§ **What is needed**
Nothing may differ between your reply and the listing that follows.

§ **Given data**
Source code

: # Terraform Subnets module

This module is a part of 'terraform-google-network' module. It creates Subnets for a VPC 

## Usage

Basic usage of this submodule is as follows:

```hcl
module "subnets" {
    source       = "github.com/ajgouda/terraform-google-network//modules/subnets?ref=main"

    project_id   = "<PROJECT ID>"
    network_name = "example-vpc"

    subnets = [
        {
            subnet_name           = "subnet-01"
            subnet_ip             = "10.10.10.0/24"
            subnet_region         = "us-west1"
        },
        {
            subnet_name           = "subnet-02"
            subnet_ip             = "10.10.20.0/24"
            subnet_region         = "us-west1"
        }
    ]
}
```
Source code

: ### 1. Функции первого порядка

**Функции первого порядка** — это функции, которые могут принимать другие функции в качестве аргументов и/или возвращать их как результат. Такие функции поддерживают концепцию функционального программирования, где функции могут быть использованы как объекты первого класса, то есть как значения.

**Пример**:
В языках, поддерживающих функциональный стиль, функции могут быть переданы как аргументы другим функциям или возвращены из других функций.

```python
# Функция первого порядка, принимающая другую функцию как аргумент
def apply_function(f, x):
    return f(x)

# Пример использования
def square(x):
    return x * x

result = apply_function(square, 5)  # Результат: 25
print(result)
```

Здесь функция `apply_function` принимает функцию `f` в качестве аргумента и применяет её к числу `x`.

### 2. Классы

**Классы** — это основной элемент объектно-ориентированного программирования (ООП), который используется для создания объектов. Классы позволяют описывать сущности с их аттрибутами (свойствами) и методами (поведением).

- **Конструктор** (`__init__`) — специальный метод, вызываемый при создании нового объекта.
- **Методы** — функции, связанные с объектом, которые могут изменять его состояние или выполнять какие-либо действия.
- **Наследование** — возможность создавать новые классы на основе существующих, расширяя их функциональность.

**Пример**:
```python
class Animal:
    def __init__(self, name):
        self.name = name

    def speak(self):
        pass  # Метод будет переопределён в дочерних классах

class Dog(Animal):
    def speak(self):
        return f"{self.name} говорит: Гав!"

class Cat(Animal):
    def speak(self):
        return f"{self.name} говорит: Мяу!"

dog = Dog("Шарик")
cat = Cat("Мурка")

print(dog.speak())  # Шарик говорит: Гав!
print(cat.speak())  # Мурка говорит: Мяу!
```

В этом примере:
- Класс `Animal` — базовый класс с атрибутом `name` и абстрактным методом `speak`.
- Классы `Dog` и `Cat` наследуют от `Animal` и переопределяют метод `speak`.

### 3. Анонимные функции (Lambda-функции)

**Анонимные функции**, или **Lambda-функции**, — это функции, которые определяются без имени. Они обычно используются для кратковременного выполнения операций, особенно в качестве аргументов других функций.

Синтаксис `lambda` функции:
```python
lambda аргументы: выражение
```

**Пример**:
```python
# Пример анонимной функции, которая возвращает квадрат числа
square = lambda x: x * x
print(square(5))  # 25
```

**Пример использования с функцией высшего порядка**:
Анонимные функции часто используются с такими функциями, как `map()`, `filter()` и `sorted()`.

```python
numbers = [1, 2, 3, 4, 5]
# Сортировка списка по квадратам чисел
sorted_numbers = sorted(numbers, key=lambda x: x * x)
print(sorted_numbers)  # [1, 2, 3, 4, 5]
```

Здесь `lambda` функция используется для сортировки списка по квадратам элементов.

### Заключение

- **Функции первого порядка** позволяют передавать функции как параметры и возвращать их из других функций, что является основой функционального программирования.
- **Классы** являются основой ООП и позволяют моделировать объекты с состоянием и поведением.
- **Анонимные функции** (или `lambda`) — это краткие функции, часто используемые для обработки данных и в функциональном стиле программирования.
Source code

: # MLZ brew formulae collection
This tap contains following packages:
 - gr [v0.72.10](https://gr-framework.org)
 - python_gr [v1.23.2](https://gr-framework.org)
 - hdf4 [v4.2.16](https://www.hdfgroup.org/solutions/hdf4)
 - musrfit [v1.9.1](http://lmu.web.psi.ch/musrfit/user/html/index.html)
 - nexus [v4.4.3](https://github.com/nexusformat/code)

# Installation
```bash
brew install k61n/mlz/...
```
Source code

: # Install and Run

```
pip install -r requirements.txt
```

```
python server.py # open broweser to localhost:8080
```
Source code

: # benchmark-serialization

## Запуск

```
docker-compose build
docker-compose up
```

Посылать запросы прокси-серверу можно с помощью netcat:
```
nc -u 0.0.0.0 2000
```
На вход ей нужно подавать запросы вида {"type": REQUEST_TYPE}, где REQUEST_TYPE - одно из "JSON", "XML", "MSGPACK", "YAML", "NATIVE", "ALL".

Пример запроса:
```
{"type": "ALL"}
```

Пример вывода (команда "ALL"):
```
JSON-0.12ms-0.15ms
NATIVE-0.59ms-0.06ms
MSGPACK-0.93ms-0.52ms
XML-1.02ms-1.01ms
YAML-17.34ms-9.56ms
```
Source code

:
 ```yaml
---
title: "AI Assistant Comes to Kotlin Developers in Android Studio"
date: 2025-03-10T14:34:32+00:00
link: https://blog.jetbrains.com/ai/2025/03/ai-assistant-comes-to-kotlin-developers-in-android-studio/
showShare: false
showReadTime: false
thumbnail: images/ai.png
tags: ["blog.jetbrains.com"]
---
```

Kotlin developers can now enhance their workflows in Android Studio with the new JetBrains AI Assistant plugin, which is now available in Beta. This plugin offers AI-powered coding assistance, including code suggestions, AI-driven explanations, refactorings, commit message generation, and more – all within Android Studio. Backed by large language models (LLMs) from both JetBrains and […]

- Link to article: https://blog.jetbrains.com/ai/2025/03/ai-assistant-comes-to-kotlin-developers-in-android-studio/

§ **Solution for this exercise**
Source code

: # Terraform Subnets module

This module is a part of 'terraform-google-network' module. It creates Subnets for a VPC 

## Usage

Basic usage of this submodule is as follows:

```hcl
module "subnets" {
    source       = "github.com/ajgouda/terraform-google-network//modules/subnets?ref=main"

    project_id   = "<PROJECT ID>"
    network_name = "example-vpc"

    subnets = [
        {
            subnet_name           = "subnet-01"
            subnet_ip             = "10.10.10.0/24"
            subnet_region         = "us-west1"
        },
        {
            subnet_name           = "subnet-02"
            subnet_ip             = "10.10.20.0/24"
            subnet_region         = "us-west1"
        }
    ]
}
```
Source code

: ### 1. Функции первого порядка

**Функции первого порядка** — это функции, которые могут принимать другие функции в качестве аргументов и/или возвращать их как результат. Такие функции поддерживают концепцию функционального программирования, где функции могут быть использованы как объекты первого класса, то есть как значения.

**Пример**:
В языках, поддерживающих функциональный стиль, функции могут быть переданы как аргументы другим функциям или возвращены из других функций.

```python
# Функция первого порядка, принимающая другую функцию как аргумент
def apply_function(f, x):
    return f(x)

# Пример использования
def square(x):
    return x * x

result = apply_function(square, 5)  # Результат: 25
print(result)
```

Здесь функция `apply_function` принимает функцию `f` в качестве аргумента и применяет её к числу `x`.

### 2. Классы

**Классы** — это основной элемент объектно-ориентированного программирования (ООП), который используется для создания объектов. Классы позволяют описывать сущности с их аттрибутами (свойствами) и методами (поведением).

- **Конструктор** (`__init__`) — специальный метод, вызываемый при создании нового объекта.
- **Методы** — функции, связанные с объектом, которые могут изменять его состояние или выполнять какие-либо действия.
- **Наследование** — возможность создавать новые классы на основе существующих, расширяя их функциональность.

**Пример**:
```python
class Animal:
    def __init__(self, name):
        self.name = name

    def speak(self):
        pass  # Метод будет переопределён в дочерних классах

class Dog(Animal):
    def speak(self):
        return f"{self.name} говорит: Гав!"

class Cat(Animal):
    def speak(self):
        return f"{self.name} говорит: Мяу!"

dog = Dog("Шарик")
cat = Cat("Мурка")

print(dog.speak())  # Шарик говорит: Гав!
print(cat.speak())  # Мурка говорит: Мяу!
```

В этом примере:
- Класс `Animal` — базовый класс с атрибутом `name` и абстрактным методом `speak`.
- Классы `Dog` и `Cat` наследуют от `Animal` и переопределяют метод `speak`.

### 3. Анонимные функции (Lambda-функции)

**Анонимные функции**, или **Lambda-функции**, — это функции, которые определяются без имени. Они обычно используются для кратковременного выполнения операций, особенно в качестве аргументов других функций.

Синтаксис `lambda` функции:
```python
lambda аргументы: выражение
```

**Пример**:
```python
# Пример анонимной функции, которая возвращает квадрат числа
square = lambda x: x * x
print(square(5))  # 25
```

**Пример использования с функцией высшего порядка**:
Анонимные функции часто используются с такими функциями, как `map()`, `filter()` и `sorted()`.

```python
numbers = [1, 2, 3, 4, 5]
# Сортировка списка по квадратам чисел
sorted_numbers = sorted(numbers, key=lambda x: x * x)
print(sorted_numbers)  # [1, 2, 3, 4, 5]
```

Здесь `lambda` функция используется для сортировки списка по квадратам элементов.

### Заключение

- **Функции первого порядка** позволяют передавать функции как параметры и возвращать их из других функций, что является основой функционального программирования.
- **Классы** являются основой ООП и позволяют моделировать объекты с состоянием и поведением.
- **Анонимные функции** (или `lambda`) — это краткие функции, часто используемые для обработки данных и в функциональном стиле программирования.
Source code

: # MLZ brew formulae collection
This tap contains following packages:
 - gr [v0.72.10](https://gr-framework.org)
 - python_gr [v1.23.2](https://gr-framework.org)
 - hdf4 [v4.2.16](https://www.hdfgroup.org/solutions/hdf4)
 - musrfit [v1.9.1](http://lmu.web.psi.ch/musrfit/user/html/index.html)
 - nexus [v4.4.3](https://github.com/nexusformat/code)

# Installation
```bash
brew install k61n/mlz/...
```
Source code

: # Install and Run

```
pip install -r requirements.txt
```

```
python server.py # open broweser to localhost:8080
```
Source code

: # benchmark-serialization

## Запуск

```
docker-compose build
docker-compose up
```

Посылать запросы прокси-серверу можно с помощью netcat:
```
nc -u 0.0.0.0 2000
```
На вход ей нужно подавать запросы вида {"type": REQUEST_TYPE}, где REQUEST_TYPE - одно из "JSON", "XML", "MSGPACK", "YAML", "NATIVE", "ALL".

Пример запроса:
```
{"type": "ALL"}
```

Пример вывода (команда "ALL"):
```
JSON-0.12ms-0.15ms
NATIVE-0.59ms-0.06ms
MSGPACK-0.93ms-0.52ms
XML-1.02ms-1.01ms
YAML-17.34ms-9.56ms
```
Source code

:
 ```yaml
---
title: "AI Assistant Comes to Kotlin Developers in Android Studio"
date: 2025-03-10T14:34:32+00:00
link: https://blog.jetbrains.com/ai/2025/03/ai-assistant-comes-to-kotlin-developers-in-android-studio/
showShare: false
showReadTime: false
thumbnail: images/ai.png
tags: ["blog.jetbrains.com"]
---
```

Kotlin developers can now enhance their workflows in Android Studio with the new JetBrains AI Assistant plugin, which is now available in Beta. This plugin offers AI-powered coding assistance, including code suggestions, AI-driven explanations, refactorings, commit message generation, and more – all within Android Studio. Backed by large language models (LLMs) from both JetBrains and […]

- Link to article: https://blog.jetbrains.com/ai/2025/03/ai-assistant-comes-to-kotlin-developers-in-android-studio/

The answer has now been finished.